When questioned about whether a three-way race will potentially upset his reelection,
Shuster said he feels confident he will be successful in his bid for a ninth term in office.
“I think my record speaks for itself,” he said. “I am motivated by service. “There are some that say this is about power. It is not. The power belongs to the people and the election is when the people have the power to say who is going to represent them. Who they are going to give the responsibility to serve them in congress.”
Two of the three candidates — Halvorson and Shuster — said they plan to cast their presidential ballot for Trump while Sedlock believes the Democratic presidential nominee — Hillary Clinton — is best suited for the office. Shuster, who had been with Trump prior to the forum at a campaign rally in Johnstown, said while there are positions Trump has taken and remarks made by him that he does not agree with or support, he will make the best choices for the U.S. Supreme Court. Currently one position is vacant due to the February death of Associate Justice Antonin Scalia.
“If Hillary Clinton is allowed to become President of the U.S., she will have one nomination and likely two more,” he said. “She will change the Supreme
Court for two generations. “She will appoint someone that is extremely liberal. (A liberal bench) will chip away at our religious freedoms, our second amendment rights, and the
rights businesses care about until we don’t know this country.”

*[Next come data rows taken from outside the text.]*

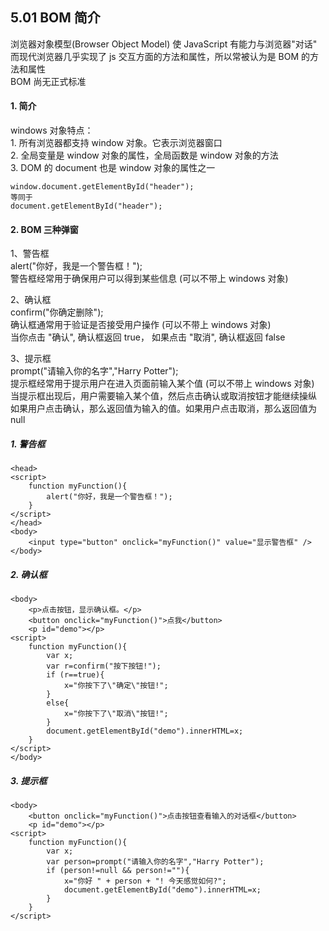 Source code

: ## 5.01 BOM 简介

浏览器对象模型(Browser Object Model) 使 JavaScript 有能力与浏览器"对话"  
而现代浏览器几乎实现了 js 交互方面的方法和属性，所以常被认为是 BOM 的方法和属性  
BOM 尚无正式标准

#### 1. 简介

windows 对象特点：  
1\. 所有浏览器都支持 window 对象。它表示浏览器窗口  
2\. 全局变量是 window 对象的属性，全局函数是 window 对象的方法  
3\. DOM 的 document 也是 window 对象的属性之一

```
window.document.getElementById("header");
等同于
document.getElementById("header");
```

#### 2. BOM 三种弹窗

1、警告框  
alert("你好，我是一个警告框！");  
警告框经常用于确保用户可以得到某些信息 (可以不带上 windows 对象)

2、确认框  
confirm("你确定删除");  
确认框通常用于验证是否接受用户操作 (可以不带上 windows 对象)  
当你点击 "确认", 确认框返回 true， 如果点击 "取消", 确认框返回 false

3、提示框  
prompt("请输入你的名字","Harry Potter");  
提示框经常用于提示用户在进入页面前输入某个值 (可以不带上 windows 对象)  
当提示框出现后，用户需要输入某个值，然后点击确认或取消按钮才能继续操纵  
如果用户点击确认，那么返回值为输入的值。如果用户点击取消，那么返回值为 null

##### 1. 警告框

```
<head>
<script>
    function myFunction(){
    	alert("你好，我是一个警告框！");
    }
</script>
</head>
<body>
    <input type="button" onclick="myFunction()" value="显示警告框" />
</body>

```

##### 2. 确认框

```
<body>
    <p>点击按钮，显示确认框。</p>
    <button onclick="myFunction()">点我</button>
    <p id="demo"></p>
<script>
    function myFunction(){
    	var x;
    	var r=confirm("按下按钮!");
    	if (r==true){
    		x="你按下了\"确定\"按钮!";
    	}
    	else{
    		x="你按下了\"取消\"按钮!";
    	}
    	document.getElementById("demo").innerHTML=x;
    }
</script>
</body>

```

##### 3. 提示框

```
<body>
    <button onclick="myFunction()">点击按钮查看输入的对话框</button>
    <p id="demo"></p>
<script>
    function myFunction(){
    	var x;
    	var person=prompt("请输入你的名字","Harry Potter");
    	if (person!=null && person!=""){
    	    x="你好 " + person + "! 今天感觉如何?";
    	    document.getElementById("demo").innerHTML=x;
    	}
    }
</script>
```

Halvorson said he would pull the lever for Trump, and agrees with his philosophy concerning “career politicians” like Shuster.
Quoting Trump that “career politicians have been a total disaster in Washington,” Halvorson said it was time to rid Congress of the longtime politicians
like Shuster, in November.
“That’s what is a stake here (in the election),” said Halvorson. “Is Congress going to continue to be run by the power brokers supported by their donors and the lobbyists and the corrupting influence?”
Sedlock, meanwhile, said a Clinton presidency avoids a Trump “dictatorship.” his is a gentleman that has not paid (federal) taxes for 18 years,” said Sedlock. “He thinks its smart.
“How do we fund the military? How do we build our roads? “This is a gentleman that demeans women and gets away with it like its nothing.” Sedlock said a future with Clinton at the helm will allow for “clean energy, a clean environment and a future for the children and grandchildren.”